**Assignment**. Report, word for word, every line of the material that contains "αρχείο".
(Beginning of Extracted entries)
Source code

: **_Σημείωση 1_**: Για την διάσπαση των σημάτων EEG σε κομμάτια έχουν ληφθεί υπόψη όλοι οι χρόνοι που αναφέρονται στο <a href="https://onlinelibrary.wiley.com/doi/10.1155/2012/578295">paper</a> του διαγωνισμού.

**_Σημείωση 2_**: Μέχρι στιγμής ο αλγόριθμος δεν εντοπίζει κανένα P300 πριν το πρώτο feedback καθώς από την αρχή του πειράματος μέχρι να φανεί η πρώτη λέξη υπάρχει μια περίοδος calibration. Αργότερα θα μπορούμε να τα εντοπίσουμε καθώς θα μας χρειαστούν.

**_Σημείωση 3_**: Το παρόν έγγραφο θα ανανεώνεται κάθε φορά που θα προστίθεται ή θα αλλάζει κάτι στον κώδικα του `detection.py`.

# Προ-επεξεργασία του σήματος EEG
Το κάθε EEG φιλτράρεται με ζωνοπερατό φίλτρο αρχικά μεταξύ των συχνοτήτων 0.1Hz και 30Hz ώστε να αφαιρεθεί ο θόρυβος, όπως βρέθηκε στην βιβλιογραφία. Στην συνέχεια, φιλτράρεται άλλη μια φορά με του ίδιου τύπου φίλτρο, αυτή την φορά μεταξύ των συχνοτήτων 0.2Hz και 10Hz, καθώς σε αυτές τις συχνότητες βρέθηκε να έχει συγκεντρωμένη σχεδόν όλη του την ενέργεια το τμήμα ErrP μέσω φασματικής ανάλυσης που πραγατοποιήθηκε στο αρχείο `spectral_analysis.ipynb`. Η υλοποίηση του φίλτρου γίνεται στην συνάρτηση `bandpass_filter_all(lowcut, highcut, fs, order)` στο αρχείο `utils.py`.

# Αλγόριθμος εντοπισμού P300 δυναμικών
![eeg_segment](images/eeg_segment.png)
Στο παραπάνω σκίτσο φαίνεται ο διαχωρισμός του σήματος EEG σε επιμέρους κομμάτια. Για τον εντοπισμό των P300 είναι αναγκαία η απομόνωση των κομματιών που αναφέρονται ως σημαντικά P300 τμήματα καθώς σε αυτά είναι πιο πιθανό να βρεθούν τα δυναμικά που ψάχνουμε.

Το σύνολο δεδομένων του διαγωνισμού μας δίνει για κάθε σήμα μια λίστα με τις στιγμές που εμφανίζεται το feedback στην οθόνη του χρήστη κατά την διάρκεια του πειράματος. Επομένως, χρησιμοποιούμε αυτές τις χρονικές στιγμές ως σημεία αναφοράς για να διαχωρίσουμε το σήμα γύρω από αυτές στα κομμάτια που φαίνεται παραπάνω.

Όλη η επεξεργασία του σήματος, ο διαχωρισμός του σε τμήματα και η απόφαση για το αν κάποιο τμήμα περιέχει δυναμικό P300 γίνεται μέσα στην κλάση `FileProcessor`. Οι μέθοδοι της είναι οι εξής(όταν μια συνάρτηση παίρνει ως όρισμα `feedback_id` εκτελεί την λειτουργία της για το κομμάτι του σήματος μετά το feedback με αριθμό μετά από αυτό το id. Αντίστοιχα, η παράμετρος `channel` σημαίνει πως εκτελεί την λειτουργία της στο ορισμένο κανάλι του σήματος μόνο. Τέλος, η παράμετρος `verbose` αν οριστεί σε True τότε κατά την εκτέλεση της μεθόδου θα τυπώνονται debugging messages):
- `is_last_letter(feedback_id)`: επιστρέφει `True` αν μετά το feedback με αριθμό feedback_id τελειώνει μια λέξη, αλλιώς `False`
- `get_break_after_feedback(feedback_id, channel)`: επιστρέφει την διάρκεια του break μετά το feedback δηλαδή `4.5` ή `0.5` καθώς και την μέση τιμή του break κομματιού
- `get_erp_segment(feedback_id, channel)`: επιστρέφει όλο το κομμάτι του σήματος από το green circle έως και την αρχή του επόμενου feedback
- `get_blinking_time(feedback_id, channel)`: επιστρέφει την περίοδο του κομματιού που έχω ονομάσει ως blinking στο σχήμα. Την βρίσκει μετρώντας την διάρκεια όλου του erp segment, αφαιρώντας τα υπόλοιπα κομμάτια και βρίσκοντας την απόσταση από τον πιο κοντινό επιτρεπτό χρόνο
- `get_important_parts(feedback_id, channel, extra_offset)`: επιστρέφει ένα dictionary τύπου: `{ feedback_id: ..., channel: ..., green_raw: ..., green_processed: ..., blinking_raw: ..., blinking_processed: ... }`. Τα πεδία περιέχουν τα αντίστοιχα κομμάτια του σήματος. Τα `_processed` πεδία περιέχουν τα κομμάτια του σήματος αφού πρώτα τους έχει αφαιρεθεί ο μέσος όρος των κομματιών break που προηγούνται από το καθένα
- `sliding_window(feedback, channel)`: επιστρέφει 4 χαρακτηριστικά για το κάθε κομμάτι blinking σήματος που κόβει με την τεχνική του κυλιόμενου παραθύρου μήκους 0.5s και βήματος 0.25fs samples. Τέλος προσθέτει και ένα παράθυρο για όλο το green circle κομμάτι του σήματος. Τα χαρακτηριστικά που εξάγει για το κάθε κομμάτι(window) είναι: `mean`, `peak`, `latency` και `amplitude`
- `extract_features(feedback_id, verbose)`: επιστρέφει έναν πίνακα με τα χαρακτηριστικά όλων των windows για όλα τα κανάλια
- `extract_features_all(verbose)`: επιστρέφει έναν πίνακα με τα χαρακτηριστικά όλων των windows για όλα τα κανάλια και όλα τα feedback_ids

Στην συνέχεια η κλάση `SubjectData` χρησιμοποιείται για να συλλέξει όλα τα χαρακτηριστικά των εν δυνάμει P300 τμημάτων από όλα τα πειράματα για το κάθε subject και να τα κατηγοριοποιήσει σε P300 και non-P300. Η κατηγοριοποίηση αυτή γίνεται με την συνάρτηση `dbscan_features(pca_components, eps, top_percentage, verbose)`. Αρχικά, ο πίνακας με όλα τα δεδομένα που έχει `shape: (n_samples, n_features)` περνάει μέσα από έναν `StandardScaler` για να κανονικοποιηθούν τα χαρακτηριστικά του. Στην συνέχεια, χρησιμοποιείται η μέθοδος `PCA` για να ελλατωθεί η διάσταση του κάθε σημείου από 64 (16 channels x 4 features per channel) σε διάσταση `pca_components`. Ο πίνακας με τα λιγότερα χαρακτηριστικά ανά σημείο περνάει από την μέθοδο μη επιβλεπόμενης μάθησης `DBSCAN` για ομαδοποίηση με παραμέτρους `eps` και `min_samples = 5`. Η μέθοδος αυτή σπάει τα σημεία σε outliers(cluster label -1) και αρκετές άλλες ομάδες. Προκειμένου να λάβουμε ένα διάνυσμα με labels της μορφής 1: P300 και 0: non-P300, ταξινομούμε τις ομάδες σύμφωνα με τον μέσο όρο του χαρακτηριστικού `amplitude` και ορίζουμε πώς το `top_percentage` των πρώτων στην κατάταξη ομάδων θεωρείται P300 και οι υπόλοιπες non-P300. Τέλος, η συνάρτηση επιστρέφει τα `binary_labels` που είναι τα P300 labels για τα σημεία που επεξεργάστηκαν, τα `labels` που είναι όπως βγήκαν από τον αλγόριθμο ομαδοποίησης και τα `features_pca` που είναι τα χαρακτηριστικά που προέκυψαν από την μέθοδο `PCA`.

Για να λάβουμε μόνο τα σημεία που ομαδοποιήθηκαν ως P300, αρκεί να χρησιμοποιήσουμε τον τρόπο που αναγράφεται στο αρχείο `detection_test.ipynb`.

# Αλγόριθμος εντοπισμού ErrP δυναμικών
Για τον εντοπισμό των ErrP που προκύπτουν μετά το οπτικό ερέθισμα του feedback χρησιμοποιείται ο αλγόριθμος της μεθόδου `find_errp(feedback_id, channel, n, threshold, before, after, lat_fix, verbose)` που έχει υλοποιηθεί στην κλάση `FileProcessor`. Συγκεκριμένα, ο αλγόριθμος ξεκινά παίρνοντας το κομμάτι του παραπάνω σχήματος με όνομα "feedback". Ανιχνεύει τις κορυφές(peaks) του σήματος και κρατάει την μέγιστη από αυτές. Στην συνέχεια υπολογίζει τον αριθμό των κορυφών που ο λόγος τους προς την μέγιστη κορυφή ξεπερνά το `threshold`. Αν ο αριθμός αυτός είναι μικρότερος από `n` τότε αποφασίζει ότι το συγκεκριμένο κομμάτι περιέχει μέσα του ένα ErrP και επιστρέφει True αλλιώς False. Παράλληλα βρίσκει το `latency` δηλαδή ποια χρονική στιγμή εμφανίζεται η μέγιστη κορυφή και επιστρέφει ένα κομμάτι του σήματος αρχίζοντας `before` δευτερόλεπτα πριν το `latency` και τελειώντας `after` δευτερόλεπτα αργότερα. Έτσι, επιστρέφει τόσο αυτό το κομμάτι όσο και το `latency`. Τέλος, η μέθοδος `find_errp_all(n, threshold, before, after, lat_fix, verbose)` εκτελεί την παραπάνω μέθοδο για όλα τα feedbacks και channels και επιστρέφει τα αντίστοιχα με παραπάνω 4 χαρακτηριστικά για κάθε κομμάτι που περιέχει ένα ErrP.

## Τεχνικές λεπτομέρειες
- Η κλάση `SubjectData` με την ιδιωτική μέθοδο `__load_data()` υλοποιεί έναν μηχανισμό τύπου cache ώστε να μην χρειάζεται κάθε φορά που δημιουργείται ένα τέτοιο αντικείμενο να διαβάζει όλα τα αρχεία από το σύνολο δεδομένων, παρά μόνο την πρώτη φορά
(End of Extracted entries)
**Output of the task**.
Το κάθε EEG φιλτράρεται με ζωνοπερατό φίλτρο αρχικά μεταξύ των συχνοτήτων 0.1Hz και 30Hz ώστε να αφαιρεθεί ο θόρυβος, όπως βρέθηκε στην βιβλιογραφία. Στην συνέχεια, φιλτράρεται άλλη μια φορά με του ίδιου τύπου φίλτρο, αυτή την φορά μεταξύ των συχνοτήτων 0.2Hz και 10Hz, καθώς σε αυτές τις συχνότητες βρέθηκε να έχει συγκεντρωμένη σχεδόν όλη του την ενέργεια το τμήμα ErrP μέσω φασματικής ανάλυσης που πραγατοποιήθηκε στο αρχείο `spectral_analysis.ipynb`. Η υλοποίηση του φίλτρου γίνεται στην συνάρτηση `bandpass_filter_all(lowcut, highcut, fs, order)` στο αρχείο `utils.py`.
Για να λάβουμε μόνο τα σημεία που ομαδοποιήθηκαν ως P300, αρκεί να χρησιμοποιήσουμε τον τρόπο που αναγράφεται στο αρχείο `detection_test.ipynb`.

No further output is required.